**INSTRUCTIONS FOR THE TASK**
Nothing but an exact repetition of the entries should appear in the answer.

(Extracted data entries)
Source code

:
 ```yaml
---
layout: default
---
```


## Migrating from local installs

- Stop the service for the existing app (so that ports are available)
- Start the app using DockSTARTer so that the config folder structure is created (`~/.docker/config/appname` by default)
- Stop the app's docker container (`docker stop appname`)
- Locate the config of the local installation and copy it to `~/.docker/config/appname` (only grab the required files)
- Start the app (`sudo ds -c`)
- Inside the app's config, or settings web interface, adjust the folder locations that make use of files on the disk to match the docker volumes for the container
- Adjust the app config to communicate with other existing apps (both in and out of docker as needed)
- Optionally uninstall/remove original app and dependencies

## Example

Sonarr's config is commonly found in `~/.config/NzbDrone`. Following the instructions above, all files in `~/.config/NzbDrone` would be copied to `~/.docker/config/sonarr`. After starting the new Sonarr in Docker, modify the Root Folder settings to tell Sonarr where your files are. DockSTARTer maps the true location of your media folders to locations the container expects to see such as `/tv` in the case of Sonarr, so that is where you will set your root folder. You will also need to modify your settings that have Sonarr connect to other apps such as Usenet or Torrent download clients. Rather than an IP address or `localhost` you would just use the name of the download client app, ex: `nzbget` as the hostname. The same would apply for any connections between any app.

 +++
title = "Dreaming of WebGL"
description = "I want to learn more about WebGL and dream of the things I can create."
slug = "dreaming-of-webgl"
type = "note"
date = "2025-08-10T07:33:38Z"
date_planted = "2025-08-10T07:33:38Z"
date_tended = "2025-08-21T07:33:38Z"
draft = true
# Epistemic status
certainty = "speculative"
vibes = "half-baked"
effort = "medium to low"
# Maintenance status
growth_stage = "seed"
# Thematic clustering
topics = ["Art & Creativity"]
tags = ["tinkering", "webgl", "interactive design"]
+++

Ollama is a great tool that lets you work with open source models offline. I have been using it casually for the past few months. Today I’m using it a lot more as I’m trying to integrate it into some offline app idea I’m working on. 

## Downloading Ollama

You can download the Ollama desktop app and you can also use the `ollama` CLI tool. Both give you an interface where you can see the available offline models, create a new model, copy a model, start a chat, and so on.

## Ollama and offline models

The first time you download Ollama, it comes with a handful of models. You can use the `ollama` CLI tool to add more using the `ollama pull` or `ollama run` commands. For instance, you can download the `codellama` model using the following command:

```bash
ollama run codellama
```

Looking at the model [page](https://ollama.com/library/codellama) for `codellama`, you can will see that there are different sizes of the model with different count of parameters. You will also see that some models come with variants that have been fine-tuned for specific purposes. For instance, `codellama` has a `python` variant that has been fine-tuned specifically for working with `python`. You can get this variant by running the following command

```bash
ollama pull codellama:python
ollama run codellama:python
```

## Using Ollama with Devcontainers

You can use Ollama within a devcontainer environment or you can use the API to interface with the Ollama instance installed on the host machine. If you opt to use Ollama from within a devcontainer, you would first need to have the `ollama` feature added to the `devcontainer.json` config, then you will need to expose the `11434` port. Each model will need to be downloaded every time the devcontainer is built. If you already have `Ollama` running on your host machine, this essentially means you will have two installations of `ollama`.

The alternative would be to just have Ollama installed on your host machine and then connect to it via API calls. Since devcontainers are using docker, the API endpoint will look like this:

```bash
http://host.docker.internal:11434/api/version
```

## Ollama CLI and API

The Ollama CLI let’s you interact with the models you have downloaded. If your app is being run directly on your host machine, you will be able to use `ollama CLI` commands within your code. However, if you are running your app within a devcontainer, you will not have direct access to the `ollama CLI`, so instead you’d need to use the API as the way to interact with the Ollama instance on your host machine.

**ANSWER TO THIS EXERCISE**
Source code

:
 ```yaml
---
layout: default
---
```


## Migrating from local installs

- Stop the service for the existing app (so that ports are available)
- Start the app using DockSTARTer so that the config folder structure is created (`~/.docker/config/appname` by default)
- Stop the app's docker container (`docker stop appname`)
- Locate the config of the local installation and copy it to `~/.docker/config/appname` (only grab the required files)
- Start the app (`sudo ds -c`)
- Inside the app's config, or settings web interface, adjust the folder locations that make use of files on the disk to match the docker volumes for the container
- Adjust the app config to communicate with other existing apps (both in and out of docker as needed)
- Optionally uninstall/remove original app and dependencies

## Example

Sonarr's config is commonly found in `~/.config/NzbDrone`. Following the instructions above, all files in `~/.config/NzbDrone` would be copied to `~/.docker/config/sonarr`. After starting the new Sonarr in Docker, modify the Root Folder settings to tell Sonarr where your files are. DockSTARTer maps the true location of your media folders to locations the container expects to see such as `/tv` in the case of Sonarr, so that is where you will set your root folder. You will also need to modify your settings that have Sonarr connect to other apps such as Usenet or Torrent download clients. Rather than an IP address or `localhost` you would just use the name of the download client app, ex: `nzbget` as the hostname. The same would apply for any connections between any app.

 +++
title = "Dreaming of WebGL"
description = "I want to learn more about WebGL and dream of the things I can create."
slug = "dreaming-of-webgl"
type = "note"
date = "2025-08-10T07:33:38Z"
date_planted = "2025-08-10T07:33:38Z"
date_tended = "2025-08-21T07:33:38Z"
draft = true
# Epistemic status
certainty = "speculative"
vibes = "half-baked"
effort = "medium to low"
# Maintenance status
growth_stage = "seed"
# Thematic clustering
topics = ["Art & Creativity"]
tags = ["tinkering", "webgl", "interactive design"]
+++

Ollama is a great tool that lets you work with open source models offline. I have been using it casually for the past few months. Today I’m using it a lot more as I’m trying to integrate it into some offline app idea I’m working on. 

## Downloading Ollama

You can download the Ollama desktop app and you can also use the `ollama` CLI tool. Both give you an interface where you can see the available offline models, create a new model, copy a model, start a chat, and so on.

## Ollama and offline models

The first time you download Ollama, it comes with a handful of models. You can use the `ollama` CLI tool to add more using the `ollama pull` or `ollama run` commands. For instance, you can download the `codellama` model using the following command:

```bash
ollama run codellama
```

Looking at the model [page](https://ollama.com/library/codellama) for `codellama`, you can will see that there are different sizes of the model with different count of parameters. You will also see that some models come with variants that have been fine-tuned for specific purposes. For instance, `codellama` has a `python` variant that has been fine-tuned specifically for working with `python`. You can get this variant by running the following command

```bash
ollama pull codellama:python
ollama run codellama:python
```

## Using Ollama with Devcontainers

You can use Ollama within a devcontainer environment or you can use the API to interface with the Ollama instance installed on the host machine. If you opt to use Ollama from within a devcontainer, you would first need to have the `ollama` feature added to the `devcontainer.json` config, then you will need to expose the `11434` port. Each model will need to be downloaded every time the devcontainer is built. If you already have `Ollama` running on your host machine, this essentially means you will have two installations of `ollama`.

The alternative would be to just have Ollama installed on your host machine and then connect to it via API calls. Since devcontainers are using docker, the API endpoint will look like this:

```bash
http://host.docker.internal:11434/api/version
```

## Ollama CLI and API

The Ollama CLI let’s you interact with the models you have downloaded. If your app is being run directly on your host machine, you will be able to use `ollama CLI` commands within your code. However, if you are running your app within a devcontainer, you will not have direct access to the `ollama CLI`, so instead you’d need to use the API as the way to interact with the Ollama instance on your host machine.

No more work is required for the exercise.